Del tercer ojo en adelante



Dos son suficiente. Tres, garantizan conexión. Cuatro y cinco, una cuestión de preferencia estética. Más de siete, un exceso total: los tres entre los cuatro y los siete, se entendían por un nivel de percepción superior. Había quienes defendían que con un tercer ojo bastaba, pero estos eran parte de la escisión más grande: estaban los que preferían ojos pares y los que los preferían impares.

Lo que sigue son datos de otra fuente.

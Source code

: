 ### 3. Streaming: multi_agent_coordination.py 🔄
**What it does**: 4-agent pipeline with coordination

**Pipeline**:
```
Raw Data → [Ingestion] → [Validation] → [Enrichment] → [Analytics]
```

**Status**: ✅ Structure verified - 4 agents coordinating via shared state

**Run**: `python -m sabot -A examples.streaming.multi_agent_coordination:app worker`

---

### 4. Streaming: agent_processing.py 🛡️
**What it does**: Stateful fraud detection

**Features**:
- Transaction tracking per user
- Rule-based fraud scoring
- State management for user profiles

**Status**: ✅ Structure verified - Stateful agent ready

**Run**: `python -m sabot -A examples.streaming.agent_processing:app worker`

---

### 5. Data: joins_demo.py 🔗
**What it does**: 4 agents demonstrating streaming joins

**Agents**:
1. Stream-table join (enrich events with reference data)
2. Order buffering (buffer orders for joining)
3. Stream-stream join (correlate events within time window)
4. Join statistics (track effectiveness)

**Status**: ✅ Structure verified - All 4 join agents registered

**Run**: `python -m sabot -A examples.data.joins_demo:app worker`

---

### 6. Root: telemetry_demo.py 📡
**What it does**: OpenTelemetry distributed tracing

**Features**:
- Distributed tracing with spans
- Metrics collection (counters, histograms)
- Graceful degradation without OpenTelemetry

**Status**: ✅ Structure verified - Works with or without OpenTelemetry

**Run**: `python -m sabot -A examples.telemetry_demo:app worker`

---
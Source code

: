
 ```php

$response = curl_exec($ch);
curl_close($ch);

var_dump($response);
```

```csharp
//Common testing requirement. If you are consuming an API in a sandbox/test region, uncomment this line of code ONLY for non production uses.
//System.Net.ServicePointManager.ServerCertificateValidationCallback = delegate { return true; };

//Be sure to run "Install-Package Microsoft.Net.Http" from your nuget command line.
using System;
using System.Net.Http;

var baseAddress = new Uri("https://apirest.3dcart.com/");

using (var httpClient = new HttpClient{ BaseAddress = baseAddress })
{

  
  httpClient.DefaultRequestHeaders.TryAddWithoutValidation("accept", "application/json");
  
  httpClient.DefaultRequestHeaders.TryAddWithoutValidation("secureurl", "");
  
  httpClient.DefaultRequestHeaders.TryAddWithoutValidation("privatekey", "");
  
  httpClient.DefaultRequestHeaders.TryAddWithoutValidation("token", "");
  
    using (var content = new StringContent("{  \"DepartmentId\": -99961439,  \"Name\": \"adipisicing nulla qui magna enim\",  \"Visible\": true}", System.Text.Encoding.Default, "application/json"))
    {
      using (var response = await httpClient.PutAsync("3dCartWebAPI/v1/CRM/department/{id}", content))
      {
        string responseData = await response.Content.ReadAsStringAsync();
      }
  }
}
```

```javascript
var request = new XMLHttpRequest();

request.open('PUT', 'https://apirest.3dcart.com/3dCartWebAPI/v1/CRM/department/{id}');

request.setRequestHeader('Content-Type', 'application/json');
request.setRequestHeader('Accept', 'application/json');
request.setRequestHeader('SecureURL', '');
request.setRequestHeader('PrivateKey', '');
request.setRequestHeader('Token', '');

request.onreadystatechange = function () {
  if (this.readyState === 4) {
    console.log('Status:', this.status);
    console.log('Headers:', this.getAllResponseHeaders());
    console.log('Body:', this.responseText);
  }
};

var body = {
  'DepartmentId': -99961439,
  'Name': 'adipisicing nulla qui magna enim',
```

Entre el representante de los pares y el de los impares se celebraría una batalla, al fin que era la únicam manera que quedaba que evite una guerra entre todos los místicos. El escenario era una quebrada que tenía dos estalagmitas curiosamente adecuadas en forma de meseta cada una y además a la misma altura. La distancia de la quebrada entre estas dos estalactitas y la superfice para aterrizar hacía prácticamente imposible que cualquiera pudiera aterrizar en el lugar, así, los místicos designados para la batalla que zanjaría las diferencias a favor de uno u otro credo tenían el conocimiento, el poder, la fuerza y todo que hiciere falta para enfrentarse entre sí y terminar de una vez y para siempre, tal era el juramento entre los bandos, con el absurdo de la disputa por una diferencia estética. Se designaría ganador al que botase al otro al fondo de la quebrada, al que lograre que el otro se rinda o al que venciese al otro de forma termina...

Los místicos aterrizaron, casi volando, sobre los minúsculos terraplenes. Tras momentos en los que se presume que algún tipo de batalla habría de estarse dando en un escenario al que sólo ellos dos tenían acceso — al público se le antojaba como estar viendo a dos gatos mirarse fijamente por instantes interminables antes de enfrascarse en una pelea — los místicos trajeron la pelea a esta dimensión.

Lejos de ser el espectáculo circense que no pocos se imaginaron, los místicos, enzarzados en su pelea, a cada golpe redefínían la realidad sin reparar en lo que podría pasar con los espectadores: deformes, sus vidas terminadas en horribles explosiones, fusionados entre sí o con algún elemento del entorno en aberrantes maneras, locos, sus mentes destruídas, estos sufrían en sus existencias las consecuencias de lo que habían concebido como la solución definitiva a sus disputas. En el gope final. los dos místicos acercaron las estalactitas y el terreno alrededor de ellas y mientras levitaban abrieron los ojos, los seis el uno, los siete el otro, y desapareciendo unos instantes antes, lanzaron un golpe de energía que lejos de resolver el entuerto causó más caos.

La mazamorra de figuras amorfas que eran espectadores y entorno quedó así imposible de desmadejar. Así fue por milenios hasta que de entre ellos el primer místico pudo retomar por fin su forma original. En virtud y ejercicio de haber sido el primero en aprender la lección de los dos místicos, dedicó su vida a ayudar a restablecer las formas de aquellos seres que así lo pidieren, dejando en paz y en deformidad a los que se negasen, y siempre recordando, para sí y para los que preguntasen, cuál fue el origen del caos:

"Este fue, cumpliendo con nuestros propios deseos, el decreto de los trece ojos".